[What you will do] Write out the records below from the first line through the line containing "<td style='width:40%; text-align: center;'>1</td>", leaving out any pictures.

-- Material provided follows --

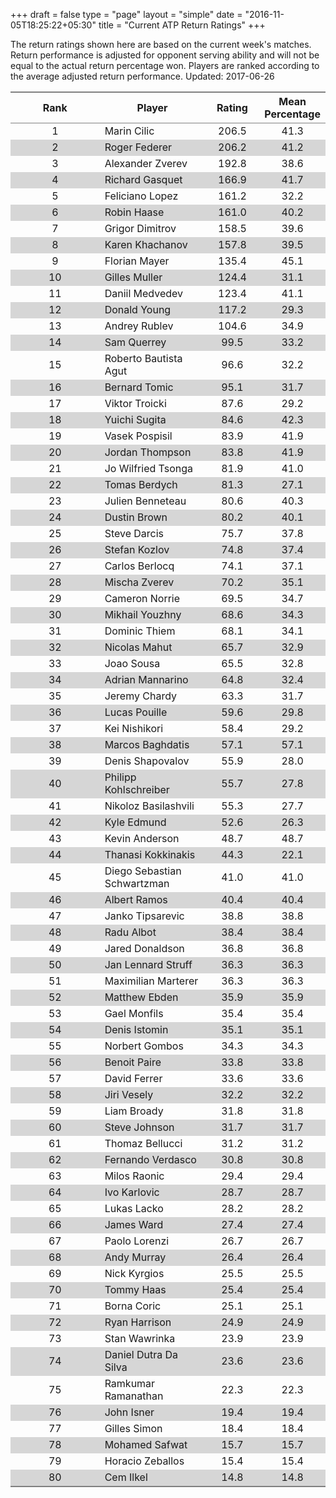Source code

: +++
draft = false
type = "page" 
layout = "simple"
date = "2016-11-05T18:25:22+05:30"
title = "Current ATP Return Ratings"
+++

The return ratings shown here are based on the current week's matches. Return performance is adjusted for opponent serving ability and will not be equal to the actual return percentage won. Players are ranked according to the average adjusted return performance. Updated: 2017-06-26

<table class='gmisc_table' style='border-collapse: collapse; margin-top: 1em; margin-bottom: 1em;' >
<thead>
<tr>
<th style='border-bottom: 1px solid grey; border-top: 2px solid grey; text-align: center;'>Rank</th>
<th style='border-bottom: 1px solid grey; border-top: 2px solid grey; text-align: center;'>Player</th>
<th style='border-bottom: 1px solid grey; border-top: 2px solid grey; text-align: center;'>Rating</th>
<th style='border-bottom: 1px solid grey; border-top: 2px solid grey; text-align: center;'>Mean Percentage</th>
</tr>
</thead>
<tbody>
<tr>
<td style='width:40%; text-align: center;'>1</td>
<td style='width:40%; text-align: left;'>Marin Cilic</td>
<td style='width:40%; text-align: center;'>206.5</td>
<td style='width:40%; text-align: center;'>41.3</td>
</tr>
<tr style='background-color: #d6d6d6;'>
<td style='width:40%; background-color: #d6d6d6; text-align: center;'>2</td>
<td style='width:40%; background-color: #d6d6d6; text-align: left;'>Roger Federer</td>
<td style='width:40%; background-color: #d6d6d6; text-align: center;'>206.2</td>
<td style='width:40%; background-color: #d6d6d6; text-align: center;'>41.2</td>
</tr>
<tr>
<td style='width:40%; text-align: center;'>3</td>
<td style='width:40%; text-align: left;'>Alexander Zverev</td>
<td style='width:40%; text-align: center;'>192.8</td>
<td style='width:40%; text-align: center;'>38.6</td>
</tr>
<tr style='background-color: #d6d6d6;'>
<td style='width:40%; background-color: #d6d6d6; text-align: center;'>4</td>
<td style='width:40%; background-color: #d6d6d6; text-align: left;'>Richard Gasquet</td>
<td style='width:40%; background-color: #d6d6d6; text-align: center;'>166.9</td>
<td style='width:40%; background-color: #d6d6d6; text-align: center;'>41.7</td>
</tr>
<tr>
<td style='width:40%; text-align: center;'>5</td>
<td style='width:40%; text-align: left;'>Feliciano Lopez</td>
<td style='width:40%; text-align: center;'>161.2</td>
<td style='width:40%; text-align: center;'>32.2</td>
</tr>
<tr style='background-color: #d6d6d6;'>
<td style='width:40%; background-color: #d6d6d6; text-align: center;'>6</td>
<td style='width:40%; background-color: #d6d6d6; text-align: left;'>Robin Haase</td>
<td style='width:40%; background-color: #d6d6d6; text-align: center;'>161.0</td>
<td style='width:40%; background-color: #d6d6d6; text-align: center;'>40.2</td>
</tr>
<tr>
<td style='width:40%; text-align: center;'>7</td>
<td style='width:40%; text-align: left;'>Grigor Dimitrov</td>
<td style='width:40%; text-align: center;'>158.5</td>
<td style='width:40%; text-align: center;'>39.6</td>
</tr>
<tr style='background-color: #d6d6d6;'>
<td style='width:40%; background-color: #d6d6d6; text-align: center;'>8</td>
<td style='width:40%; background-color: #d6d6d6; text-align: left;'>Karen Khachanov</td>
<td style='width:40%; background-color: #d6d6d6; text-align: center;'>157.8</td>
<td style='width:40%; background-color: #d6d6d6; text-align: center;'>39.5</td>
</tr>
<tr>
<td style='width:40%; text-align: center;'>9</td>
<td style='width:40%; text-align: left;'>Florian Mayer</td>
<td style='width:40%; text-align: center;'>135.4</td>
<td style='width:40%; text-align: center;'>45.1</td>
</tr>
<tr style='background-color: #d6d6d6;'>
<td style='width:40%; background-color: #d6d6d6; text-align: center;'>10</td>
<td style='width:40%; background-color: #d6d6d6; text-align: left;'>Gilles Muller</td>
<td style='width:40%; background-color: #d6d6d6; text-align: center;'>124.4</td>
<td style='width:40%; background-color: #d6d6d6; text-align: center;'>31.1</td>
</tr>
<tr>
<td style='width:40%; text-align: center;'>11</td>
<td style='width:40%; text-align: left;'>Daniil Medvedev</td>
<td style='width:40%; text-align: center;'>123.4</td>
<td style='width:40%; text-align: center;'>41.1</td>
</tr>
<tr style='background-color: #d6d6d6;'>
<td style='width:40%; background-color: #d6d6d6; text-align: center;'>12</td>
<td style='width:40%; background-color: #d6d6d6; text-align: left;'>Donald Young</td>
<td style='width:40%; background-color: #d6d6d6; text-align: center;'>117.2</td>
<td style='width:40%; background-color: #d6d6d6; text-align: center;'>29.3</td>
</tr>
<tr>
<td style='width:40%; text-align: center;'>13</td>
<td style='width:40%; text-align: left;'>Andrey Rublev</td>
<td style='width:40%; text-align: center;'>104.6</td>
<td style='width:40%; text-align: center;'>34.9</td>
</tr>
<tr style='background-color: #d6d6d6;'>
<td style='width:40%; background-color: #d6d6d6; text-align: center;'>14</td>
<td style='width:40%; background-color: #d6d6d6; text-align: left;'>Sam Querrey</td>
<td style='width:40%; background-color: #d6d6d6; text-align: center;'>99.5</td>
<td style='width:40%; background-color: #d6d6d6; text-align: center;'>33.2</td>
</tr>
<tr>
<td style='width:40%; text-align: center;'>15</td>
<td style='width:40%; text-align: left;'>Roberto Bautista Agut</td>
<td style='width:40%; text-align: center;'>96.6</td>
<td style='width:40%; text-align: center;'>32.2</td>
</tr>
<tr style='background-color: #d6d6d6;'>
<td style='width:40%; background-color: #d6d6d6; text-align: center;'>16</td>
<td style='width:40%; background-color: #d6d6d6; text-align: left;'>Bernard Tomic</td>
<td style='width:40%; background-color: #d6d6d6; text-align: center;'>95.1</td>
<td style='width:40%; background-color: #d6d6d6; text-align: center;'>31.7</td>
</tr>
<tr>
<td style='width:40%; text-align: center;'>17</td>
<td style='width:40%; text-align: left;'>Viktor Troicki</td>
<td style='width:40%; text-align: center;'>87.6</td>
<td style='width:40%; text-align: center;'>29.2</td>
</tr>
<tr style='background-color: #d6d6d6;'>
<td style='width:40%; background-color: #d6d6d6; text-align: center;'>18</td>
<td style='width:40%; background-color: #d6d6d6; text-align: left;'>Yuichi Sugita</td>
<td style='width:40%; background-color: #d6d6d6; text-align: center;'>84.6</td>
<td style='width:40%; background-color: #d6d6d6; text-align: center;'>42.3</td>
</tr>
<tr>
<td style='width:40%; text-align: center;'>19</td>
<td style='width:40%; text-align: left;'>Vasek Pospisil</td>
<td style='width:40%; text-align: center;'>83.9</td>
<td style='width:40%; text-align: center;'>41.9</td>
</tr>
<tr style='background-color: #d6d6d6;'>
<td style='width:40%; background-color: #d6d6d6; text-align: center;'>20</td>
<td style='width:40%; background-color: #d6d6d6; text-align: left;'>Jordan Thompson</td>
<td style='width:40%; background-color: #d6d6d6; text-align: center;'>83.8</td>
<td style='width:40%; background-color: #d6d6d6; text-align: center;'>41.9</td>
</tr>
<tr>
<td style='width:40%; text-align: center;'>21</td>
<td style='width:40%; text-align: left;'>Jo Wilfried Tsonga</td>
<td style='width:40%; text-align: center;'>81.9</td>
<td style='width:40%; text-align: center;'>41.0</td>
</tr>
<tr style='background-color: #d6d6d6;'>
<td style='width:40%; background-color: #d6d6d6; text-align: center;'>22</td>
<td style='width:40%; background-color: #d6d6d6; text-align: left;'>Tomas Berdych</td>
<td style='width:40%; background-color: #d6d6d6; text-align: center;'>81.3</td>
<td style='width:40%; background-color: #d6d6d6; text-align: center;'>27.1</td>
</tr>
<tr>
<td style='width:40%; text-align: center;'>23</td>
<td style='width:40%; text-align: left;'>Julien Benneteau</td>
<td style='width:40%; text-align: center;'>80.6</td>
<td style='width:40%; text-align: center;'>40.3</td>
</tr>
<tr style='background-color: #d6d6d6;'>
<td style='width:40%; background-color: #d6d6d6; text-align: center;'>24</td>
<td style='width:40%; background-color: #d6d6d6; text-align: left;'>Dustin Brown</td>
<td style='width:40%; background-color: #d6d6d6; text-align: center;'>80.2</td>
<td style='width:40%; background-color: #d6d6d6; text-align: center;'>40.1</td>
</tr>
<tr>
<td style='width:40%; text-align: center;'>25</td>
<td style='width:40%; text-align: left;'>Steve Darcis</td>
<td style='width:40%; text-align: center;'>75.7</td>
<td style='width:40%; text-align: center;'>37.8</td>
</tr>
<tr style='background-color: #d6d6d6;'>
<td style='width:40%; background-color: #d6d6d6; text-align: center;'>26</td>
<td style='width:40%; background-color: #d6d6d6; text-align: left;'>Stefan Kozlov</td>
<td style='width:40%; background-color: #d6d6d6; text-align: center;'>74.8</td>
<td style='width:40%; background-color: #d6d6d6; text-align: center;'>37.4</td>
</tr>
<tr>
<td style='width:40%; text-align: center;'>27</td>
<td style='width:40%; text-align: left;'>Carlos Berlocq</td>
<td style='width:40%; text-align: center;'>74.1</td>
<td style='width:40%; text-align: center;'>37.1</td>
</tr>
<tr style='background-color: #d6d6d6;'>
<td style='width:40%; background-color: #d6d6d6; text-align: center;'>28</td>
<td style='width:40%; background-color: #d6d6d6; text-align: left;'>Mischa Zverev</td>
<td style='width:40%; background-color: #d6d6d6; text-align: center;'>70.2</td>
<td style='width:40%; background-color: #d6d6d6; text-align: center;'>35.1</td>
</tr>
<tr>
<td style='width:40%; text-align: center;'>29</td>
<td style='width:40%; text-align: left;'>Cameron Norrie</td>
<td style='width:40%; text-align: center;'>69.5</td>
<td style='width:40%; text-align: center;'>34.7</td>
</tr>
<tr style='background-color: #d6d6d6;'>
<td style='width:40%; background-color: #d6d6d6; text-align: center;'>30</td>
<td style='width:40%; background-color: #d6d6d6; text-align: left;'>Mikhail Youzhny</td>
<td style='width:40%; background-color: #d6d6d6; text-align: center;'>68.6</td>
<td style='width:40%; background-color: #d6d6d6; text-align: center;'>34.3</td>
</tr>
<tr>
<td style='width:40%; text-align: center;'>31</td>
<td style='width:40%; text-align: left;'>Dominic Thiem</td>
<td style='width:40%; text-align: center;'>68.1</td>
<td style='width:40%; text-align: center;'>34.1</td>
</tr>
<tr style='background-color: #d6d6d6;'>
<td style='width:40%; background-color: #d6d6d6; text-align: center;'>32</td>
<td style='width:40%; background-color: #d6d6d6; text-align: left;'>Nicolas Mahut</td>
<td style='width:40%; background-color: #d6d6d6; text-align: center;'>65.7</td>
<td style='width:40%; background-color: #d6d6d6; text-align: center;'>32.9</td>
</tr>
<tr>
<td style='width:40%; text-align: center;'>33</td>
<td style='width:40%; text-align: left;'>Joao Sousa</td>
<td style='width:40%; text-align: center;'>65.5</td>
<td style='width:40%; text-align: center;'>32.8</td>
</tr>
<tr style='background-color: #d6d6d6;'>
<td style='width:40%; background-color: #d6d6d6; text-align: center;'>34</td>
<td style='width:40%; background-color: #d6d6d6; text-align: left;'>Adrian Mannarino</td>
<td style='width:40%; background-color: #d6d6d6; text-align: center;'>64.8</td>
<td style='width:40%; background-color: #d6d6d6; text-align: center;'>32.4</td>
</tr>
<tr>
<td style='width:40%; text-align: center;'>35</td>
<td style='width:40%; text-align: left;'>Jeremy Chardy</td>
<td style='width:40%; text-align: center;'>63.3</td>
<td style='width:40%; text-align: center;'>31.7</td>
</tr>
<tr style='background-color: #d6d6d6;'>
<td style='width:40%; background-color: #d6d6d6; text-align: center;'>36</td>
<td style='width:40%; background-color: #d6d6d6; text-align: left;'>Lucas Pouille</td>
<td style='width:40%; background-color: #d6d6d6; text-align: center;'>59.6</td>
<td style='width:40%; background-color: #d6d6d6; text-align: center;'>29.8</td>
</tr>
<tr>
<td style='width:40%; text-align: center;'>37</td>
<td style='width:40%; text-align: left;'>Kei Nishikori</td>
<td style='width:40%; text-align: center;'>58.4</td>
<td style='width:40%; text-align: center;'>29.2</td>
</tr>
<tr style='background-color: #d6d6d6;'>
<td style='width:40%; background-color: #d6d6d6; text-align: center;'>38</td>
<td style='width:40%; background-color: #d6d6d6; text-align: left;'>Marcos Baghdatis</td>
<td style='width:40%; background-color: #d6d6d6; text-align: center;'>57.1</td>
<td style='width:40%; background-color: #d6d6d6; text-align: center;'>57.1</td>
</tr>
<tr>
<td style='width:40%; text-align: center;'>39</td>
<td style='width:40%; text-align: left;'>Denis Shapovalov</td>
<td style='width:40%; text-align: center;'>55.9</td>
<td style='width:40%; text-align: center;'>28.0</td>
</tr>
<tr style='background-color: #d6d6d6;'>
<td style='width:40%; background-color: #d6d6d6; text-align: center;'>40</td>
<td style='width:40%; background-color: #d6d6d6; text-align: left;'>Philipp Kohlschreiber</td>
<td style='width:40%; background-color: #d6d6d6; text-align: center;'>55.7</td>
<td style='width:40%; background-color: #d6d6d6; text-align: center;'>27.8</td>
</tr>
<tr>
<td style='width:40%; text-align: center;'>41</td>
<td style='width:40%; text-align: left;'>Nikoloz Basilashvili</td>
<td style='width:40%; text-align: center;'>55.3</td>
<td style='width:40%; text-align: center;'>27.7</td>
</tr>
<tr style='background-color: #d6d6d6;'>
<td style='width:40%; background-color: #d6d6d6; text-align: center;'>42</td>
<td style='width:40%; background-color: #d6d6d6; text-align: left;'>Kyle Edmund</td>
<td style='width:40%; background-color: #d6d6d6; text-align: center;'>52.6</td>
<td style='width:40%; background-color: #d6d6d6; text-align: center;'>26.3</td>
</tr>
<tr>
<td style='width:40%; text-align: center;'>43</td>
<td style='width:40%; text-align: left;'>Kevin Anderson</td>
<td style='width:40%; text-align: center;'>48.7</td>
<td style='width:40%; text-align: center;'>48.7</td>
</tr>
<tr style='background-color: #d6d6d6;'>
<td style='width:40%; background-color: #d6d6d6; text-align: center;'>44</td>
<td style='width:40%; background-color: #d6d6d6; text-align: left;'>Thanasi Kokkinakis</td>
<td style='width:40%; background-color: #d6d6d6; text-align: center;'>44.3</td>
<td style='width:40%; background-color: #d6d6d6; text-align: center;'>22.1</td>
</tr>
<tr>
<td style='width:40%; text-align: center;'>45</td>
<td style='width:40%; text-align: left;'>Diego Sebastian Schwartzman</td>
<td style='width:40%; text-align: center;'>41.0</td>
<td style='width:40%; text-align: center;'>41.0</td>
</tr>
<tr style='background-color: #d6d6d6;'>
<td style='width:40%; background-color: #d6d6d6; text-align: center;'>46</td>
<td style='width:40%; background-color: #d6d6d6; text-align: left;'>Albert Ramos</td>
<td style='width:40%; background-color: #d6d6d6; text-align: center;'>40.4</td>
<td style='width:40%; background-color: #d6d6d6; text-align: center;'>40.4</td>
</tr>
<tr>
<td style='width:40%; text-align: center;'>47</td>
<td style='width:40%; text-align: left;'>Janko Tipsarevic</td>
<td style='width:40%; text-align: center;'>38.8</td>
<td style='width:40%; text-align: center;'>38.8</td>
</tr>
<tr style='background-color: #d6d6d6;'>
<td style='width:40%; background-color: #d6d6d6; text-align: center;'>48</td>
<td style='width:40%; background-color: #d6d6d6; text-align: left;'>Radu Albot</td>
<td style='width:40%; background-color: #d6d6d6; text-align: center;'>38.4</td>
<td style='width:40%; background-color: #d6d6d6; text-align: center;'>38.4</td>
</tr>
<tr>
<td style='width:40%; text-align: center;'>49</td>
<td style='width:40%; text-align: left;'>Jared Donaldson</td>
<td style='width:40%; text-align: center;'>36.8</td>
<td style='width:40%; text-align: center;'>36.8</td>
</tr>
<tr style='background-color: #d6d6d6;'>
<td style='width:40%; background-color: #d6d6d6; text-align: center;'>50</td>
<td style='width:40%; background-color: #d6d6d6; text-align: left;'>Jan Lennard Struff</td>
<td style='width:40%; background-color: #d6d6d6; text-align: center;'>36.3</td>
<td style='width:40%; background-color: #d6d6d6; text-align: center;'>36.3</td>
</tr>
<tr>
<td style='width:40%; text-align: center;'>51</td>
<td style='width:40%; text-align: left;'>Maximilian Marterer</td>
<td style='width:40%; text-align: center;'>36.3</td>
<td style='width:40%; text-align: center;'>36.3</td>
</tr>
<tr style='background-color: #d6d6d6;'>
<td style='width:40%; background-color: #d6d6d6; text-align: center;'>52</td>
<td style='width:40%; background-color: #d6d6d6; text-align: left;'>Matthew Ebden</td>
<td style='width:40%; background-color: #d6d6d6; text-align: center;'>35.9</td>
<td style='width:40%; background-color: #d6d6d6; text-align: center;'>35.9</td>
</tr>
<tr>
<td style='width:40%; text-align: center;'>53</td>
<td style='width:40%; text-align: left;'>Gael Monfils</td>
<td style='width:40%; text-align: center;'>35.4</td>
<td style='width:40%; text-align: center;'>35.4</td>
</tr>
<tr style='background-color: #d6d6d6;'>
<td style='width:40%; background-color: #d6d6d6; text-align: center;'>54</td>
<td style='width:40%; background-color: #d6d6d6; text-align: left;'>Denis Istomin</td>
<td style='width:40%; background-color: #d6d6d6; text-align: center;'>35.1</td>
<td style='width:40%; background-color: #d6d6d6; text-align: center;'>35.1</td>
</tr>
<tr>
<td style='width:40%; text-align: center;'>55</td>
<td style='width:40%; text-align: left;'>Norbert Gombos</td>
<td style='width:40%; text-align: center;'>34.3</td>
<td style='width:40%; text-align: center;'>34.3</td>
</tr>
<tr style='background-color: #d6d6d6;'>
<td style='width:40%; background-color: #d6d6d6; text-align: center;'>56</td>
<td style='width:40%; background-color: #d6d6d6; text-align: left;'>Benoit Paire</td>
<td style='width:40%; background-color: #d6d6d6; text-align: center;'>33.8</td>
<td style='width:40%; background-color: #d6d6d6; text-align: center;'>33.8</td>
</tr>
<tr>
<td style='width:40%; text-align: center;'>57</td>
<td style='width:40%; text-align: left;'>David Ferrer</td>
<td style='width:40%; text-align: center;'>33.6</td>
<td style='width:40%; text-align: center;'>33.6</td>
</tr>
<tr style='background-color: #d6d6d6;'>
<td style='width:40%; background-color: #d6d6d6; text-align: center;'>58</td>
<td style='width:40%; background-color: #d6d6d6; text-align: left;'>Jiri Vesely</td>
<td style='width:40%; background-color: #d6d6d6; text-align: center;'>32.2</td>
<td style='width:40%; background-color: #d6d6d6; text-align: center;'>32.2</td>
</tr>
<tr>
<td style='width:40%; text-align: center;'>59</td>
<td style='width:40%; text-align: left;'>Liam Broady</td>
<td style='width:40%; text-align: center;'>31.8</td>
<td style='width:40%; text-align: center;'>31.8</td>
</tr>
<tr style='background-color: #d6d6d6;'>
<td style='width:40%; background-color: #d6d6d6; text-align: center;'>60</td>
<td style='width:40%; background-color: #d6d6d6; text-align: left;'>Steve Johnson</td>
<td style='width:40%; background-color: #d6d6d6; text-align: center;'>31.7</td>
<td style='width:40%; background-color: #d6d6d6; text-align: center;'>31.7</td>
</tr>
<tr>
<td style='width:40%; text-align: center;'>61</td>
<td style='width:40%; text-align: left;'>Thomaz Bellucci</td>
<td style='width:40%; text-align: center;'>31.2</td>
<td style='width:40%; text-align: center;'>31.2</td>
</tr>
<tr style='background-color: #d6d6d6;'>
<td style='width:40%; background-color: #d6d6d6; text-align: center;'>62</td>
<td style='width:40%; background-color: #d6d6d6; text-align: left;'>Fernando Verdasco</td>
<td style='width:40%; background-color: #d6d6d6; text-align: center;'>30.8</td>
<td style='width:40%; background-color: #d6d6d6; text-align: center;'>30.8</td>
</tr>
<tr>
<td style='width:40%; text-align: center;'>63</td>
<td style='width:40%; text-align: left;'>Milos Raonic</td>
<td style='width:40%; text-align: center;'>29.4</td>
<td style='width:40%; text-align: center;'>29.4</td>
</tr>
<tr style='background-color: #d6d6d6;'>
<td style='width:40%; background-color: #d6d6d6; text-align: center;'>64</td>
<td style='width:40%; background-color: #d6d6d6; text-align: left;'>Ivo Karlovic</td>
<td style='width:40%; background-color: #d6d6d6; text-align: center;'>28.7</td>
<td style='width:40%; background-color: #d6d6d6; text-align: center;'>28.7</td>
</tr>
<tr>
<td style='width:40%; text-align: center;'>65</td>
<td style='width:40%; text-align: left;'>Lukas Lacko</td>
<td style='width:40%; text-align: center;'>28.2</td>
<td style='width:40%; text-align: center;'>28.2</td>
</tr>
<tr style='background-color: #d6d6d6;'>
<td style='width:40%; background-color: #d6d6d6; text-align: center;'>66</td>
<td style='width:40%; background-color: #d6d6d6; text-align: left;'>James Ward</td>
<td style='width:40%; background-color: #d6d6d6; text-align: center;'>27.4</td>
<td style='width:40%; background-color: #d6d6d6; text-align: center;'>27.4</td>
</tr>
<tr>
<td style='width:40%; text-align: center;'>67</td>
<td style='width:40%; text-align: left;'>Paolo Lorenzi</td>
<td style='width:40%; text-align: center;'>26.7</td>
<td style='width:40%; text-align: center;'>26.7</td>
</tr>
<tr style='background-color: #d6d6d6;'>
<td style='width:40%; background-color: #d6d6d6; text-align: center;'>68</td>
<td style='width:40%; background-color: #d6d6d6; text-align: left;'>Andy Murray</td>
<td style='width:40%; background-color: #d6d6d6; text-align: center;'>26.4</td>
<td style='width:40%; background-color: #d6d6d6; text-align: center;'>26.4</td>
</tr>
<tr>
<td style='width:40%; text-align: center;'>69</td>
<td style='width:40%; text-align: left;'>Nick Kyrgios</td>
<td style='width:40%; text-align: center;'>25.5</td>
<td style='width:40%; text-align: center;'>25.5</td>
</tr>
<tr style='background-color: #d6d6d6;'>
<td style='width:40%; background-color: #d6d6d6; text-align: center;'>70</td>
<td style='width:40%; background-color: #d6d6d6; text-align: left;'>Tommy Haas</td>
<td style='width:40%; background-color: #d6d6d6; text-align: center;'>25.4</td>
<td style='width:40%; background-color: #d6d6d6; text-align: center;'>25.4</td>
</tr>
<tr>
<td style='width:40%; text-align: center;'>71</td>
<td style='width:40%; text-align: left;'>Borna Coric</td>
<td style='width:40%; text-align: center;'>25.1</td>
<td style='width:40%; text-align: center;'>25.1</td>
</tr>
<tr style='background-color: #d6d6d6;'>
<td style='width:40%; background-color: #d6d6d6; text-align: center;'>72</td>
<td style='width:40%; background-color: #d6d6d6; text-align: left;'>Ryan Harrison</td>
<td style='width:40%; background-color: #d6d6d6; text-align: center;'>24.9</td>
<td style='width:40%; background-color: #d6d6d6; text-align: center;'>24.9</td>
</tr>
<tr>
<td style='width:40%; text-align: center;'>73</td>
<td style='width:40%; text-align: left;'>Stan Wawrinka</td>
<td style='width:40%; text-align: center;'>23.9</td>
<td style='width:40%; text-align: center;'>23.9</td>
</tr>
<tr style='background-color: #d6d6d6;'>
<td style='width:40%; background-color: #d6d6d6; text-align: center;'>74</td>
<td style='width:40%; background-color: #d6d6d6; text-align: left;'>Daniel Dutra Da Silva</td>
<td style='width:40%; background-color: #d6d6d6; text-align: center;'>23.6</td>
<td style='width:40%; background-color: #d6d6d6; text-align: center;'>23.6</td>
</tr>
<tr>
<td style='width:40%; text-align: center;'>75</td>
<td style='width:40%; text-align: left;'>Ramkumar Ramanathan</td>
<td style='width:40%; text-align: center;'>22.3</td>
<td style='width:40%; text-align: center;'>22.3</td>
</tr>
<tr style='background-color: #d6d6d6;'>
<td style='width:40%; background-color: #d6d6d6; text-align: center;'>76</td>
<td style='width:40%; background-color: #d6d6d6; text-align: left;'>John Isner</td>
<td style='width:40%; background-color: #d6d6d6; text-align: center;'>19.4</td>
<td style='width:40%; background-color: #d6d6d6; text-align: center;'>19.4</td>
</tr>
<tr>
<td style='width:40%; text-align: center;'>77</td>
<td style='width:40%; text-align: left;'>Gilles Simon</td>
<td style='width:40%; text-align: center;'>18.4</td>
<td style='width:40%; text-align: center;'>18.4</td>
</tr>
<tr style='background-color: #d6d6d6;'>
<td style='width:40%; background-color: #d6d6d6; text-align: center;'>78</td>
<td style='width:40%; background-color: #d6d6d6; text-align: left;'>Mohamed Safwat</td>
<td style='width:40%; background-color: #d6d6d6; text-align: center;'>15.7</td>
<td style='width:40%; background-color: #d6d6d6; text-align: center;'>15.7</td>
</tr>
<tr>
<td style='width:40%; text-align: center;'>79</td>
<td style='width:40%; text-align: left;'>Horacio Zeballos</td>
<td style='width:40%; text-align: center;'>15.4</td>
<td style='width:40%; text-align: center;'>15.4</td>
</tr>
<tr style='background-color: #d6d6d6;'>
<td style='width:40%; background-color: #d6d6d6; border-bottom: 2px solid grey; text-align: center;'>80</td>
<td style='width:40%; background-color: #d6d6d6; border-bottom: 2px solid grey; text-align: left;'>Cem Ilkel</td>
<td style='width:40%; background-color: #d6d6d6; border-bottom: 2px solid grey; text-align: center;'>14.8</td>
<td style='width:40%; background-color: #d6d6d6; border-bottom: 2px solid grey; text-align: center;'>14.8</td>
</tr>
</tbody>
</table>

-- Material provided concluded --

[Result below]
Source code

: +++
draft = false
type = "page" 
layout = "simple"
date = "2016-11-05T18:25:22+05:30"
title = "Current ATP Return Ratings"
+++

The return ratings shown here are based on the current week's matches. Return performance is adjusted for opponent serving ability and will not be equal to the actual return percentage won. Players are ranked according to the average adjusted return performance. Updated: 2017-06-26

<table class='gmisc_table' style='border-collapse: collapse; margin-top: 1em; margin-bottom: 1em;' >
<thead>
<tr>
<th style='border-bottom: 1px solid grey; border-top: 2px solid grey; text-align: center;'>Rank</th>
<th style='border-bottom: 1px solid grey; border-top: 2px solid grey; text-align: center;'>Player</th>
<th style='border-bottom: 1px solid grey; border-top: 2px solid grey; text-align: center;'>Rating</th>
<th style='border-bottom: 1px solid grey; border-top: 2px solid grey; text-align: center;'>Mean Percentage</th>
</tr>
</thead>
<tbody>
<tr>
<td style='width:40%; text-align: center;'>1</td>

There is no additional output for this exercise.